# [Task item]
All of the entries, apart from their pictures, are to be copied verbatim.

# [Data for analysis]
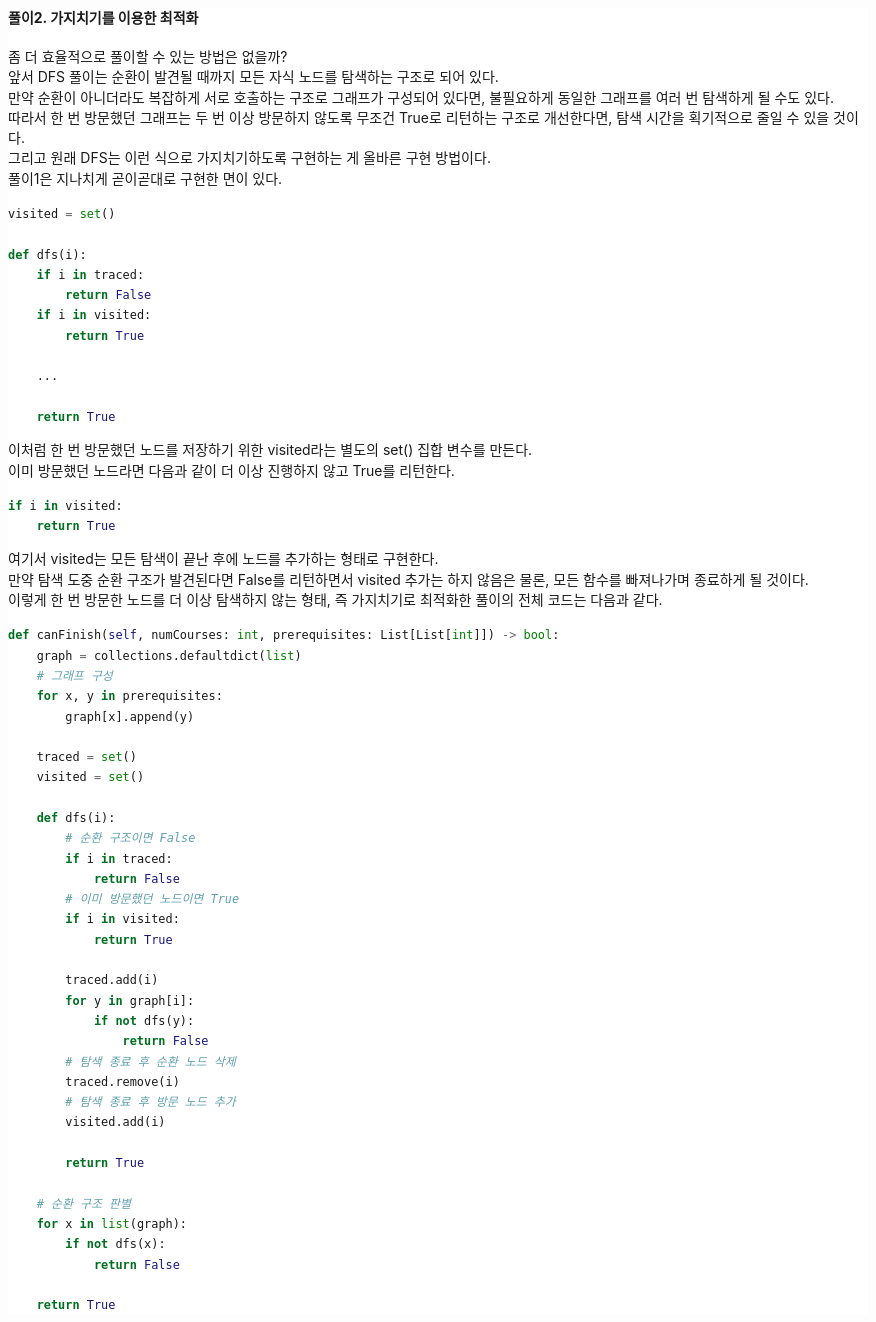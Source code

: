 #### 풀이2. 가지치기를 이용한 최적화
좀 더 효율적으로 풀이할 수 있는 방법은 없을까?<br>
앞서 DFS 풀이는 순환이 발견될 때까지 모든 자식 노드를 탐색하는 구조로 되어 있다.<br>
만약 순환이 아니더라도 복잡하게 서로 호출하는 구조로 그래프가 구성되어 있다면, 불필요하게 동일한 그래프를 여러 번 탐색하게 될 수도 있다.<br>
따라서 한 번 방문했던 그래프는 두 번 이상 방문하지 않도록 무조건 True로 리턴하는 구조로 개선한다면, 탐색 시간을 획기적으로 줄일 수 있을 것이다.<br>
그리고 원래 DFS는 이런 식으로 가지치기하도록 구현하는 게 올바른 구현 방법이다.<br>
풀이1은 지나치게 곧이곧대로 구현한 면이 있다.
```python
visited = set()

def dfs(i):
    if i in traced:
        return False
    if i in visited:
        return True
        
    ...
    
    return True
```
이처럼 한 번 방문했던 노드를 저장하기 위한 visited라는 별도의 set() 집합 변수를 만든다.<br>
이미 방문했던 노드라면 다음과 같이 더 이상 진행하지 않고 True를 리턴한다.
```python
if i in visited:
    return True
```
여기서 visited는 모든 탐색이 끝난 후에 노드를 추가하는 형태로 구현한다.<br>
만약 탐색 도중 순환 구조가 발견된다면 False를 리턴하면서 visited 추가는 하지 않음은 물론, 모든 함수를 빠져나가며 종료하게 될 것이다.<br>
이렇게 한 번 방문한 노드를 더 이상 탐색하지 않는 형태, 즉 가지치기로 최적화한 풀이의 전체 코드는 다음과 같다.
```python
def canFinish(self, numCourses: int, prerequisites: List[List[int]]) -> bool:
    graph = collections.defaultdict(list)
    # 그래프 구성
    for x, y in prerequisites:
        graph[x].append(y)
        
    traced = set()
    visited = set()
    
    def dfs(i):
        # 순환 구조이면 False
        if i in traced:
            return False
        # 이미 방문했던 노드이면 True
        if i in visited:
            return True
            
        traced.add(i)
        for y in graph[i]:
            if not dfs(y):
                return False
        # 탐색 종료 후 순환 노드 삭제
        traced.remove(i)
        # 탐색 종료 후 방문 노드 추가
        visited.add(i)

        return True
        
    # 순환 구조 판별
    for x in list(graph):
        if not dfs(x):
            return False

    return True
```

# [Written answer]
Source code

: #### 풀이2. 가지치기를 이용한 최적화
좀 더 효율적으로 풀이할 수 있는 방법은 없을까?<br>
앞서 DFS 풀이는 순환이 발견될 때까지 모든 자식 노드를 탐색하는 구조로 되어 있다.<br>
만약 순환이 아니더라도 복잡하게 서로 호출하는 구조로 그래프가 구성되어 있다면, 불필요하게 동일한 그래프를 여러 번 탐색하게 될 수도 있다.<br>
따라서 한 번 방문했던 그래프는 두 번 이상 방문하지 않도록 무조건 True로 리턴하는 구조로 개선한다면, 탐색 시간을 획기적으로 줄일 수 있을 것이다.<br>
그리고 원래 DFS는 이런 식으로 가지치기하도록 구현하는 게 올바른 구현 방법이다.<br>
풀이1은 지나치게 곧이곧대로 구현한 면이 있다.
```python
visited = set()

def dfs(i):
    if i in traced:
        return False
    if i in visited:
        return True
        
    ...
    
    return True
```
이처럼 한 번 방문했던 노드를 저장하기 위한 visited라는 별도의 set() 집합 변수를 만든다.<br>
이미 방문했던 노드라면 다음과 같이 더 이상 진행하지 않고 True를 리턴한다.
```python
if i in visited:
    return True
```
여기서 visited는 모든 탐색이 끝난 후에 노드를 추가하는 형태로 구현한다.<br>
만약 탐색 도중 순환 구조가 발견된다면 False를 리턴하면서 visited 추가는 하지 않음은 물론, 모든 함수를 빠져나가며 종료하게 될 것이다.<br>
이렇게 한 번 방문한 노드를 더 이상 탐색하지 않는 형태, 즉 가지치기로 최적화한 풀이의 전체 코드는 다음과 같다.
```python
def canFinish(self, numCourses: int, prerequisites: List[List[int]]) -> bool:
    graph = collections.defaultdict(list)
    # 그래프 구성
    for x, y in prerequisites:
        graph[x].append(y)
        
    traced = set()
    visited = set()
    
    def dfs(i):
        # 순환 구조이면 False
        if i in traced:
            return False
        # 이미 방문했던 노드이면 True
        if i in visited:
            return True
            
        traced.add(i)
        for y in graph[i]:
            if not dfs(y):
                return False
        # 탐색 종료 후 순환 노드 삭제
        traced.remove(i)
        # 탐색 종료 후 방문 노드 추가
        visited.add(i)

        return True
        
    # 순환 구조 판별
    for x in list(graph):
        if not dfs(x):
            return False

    return True
```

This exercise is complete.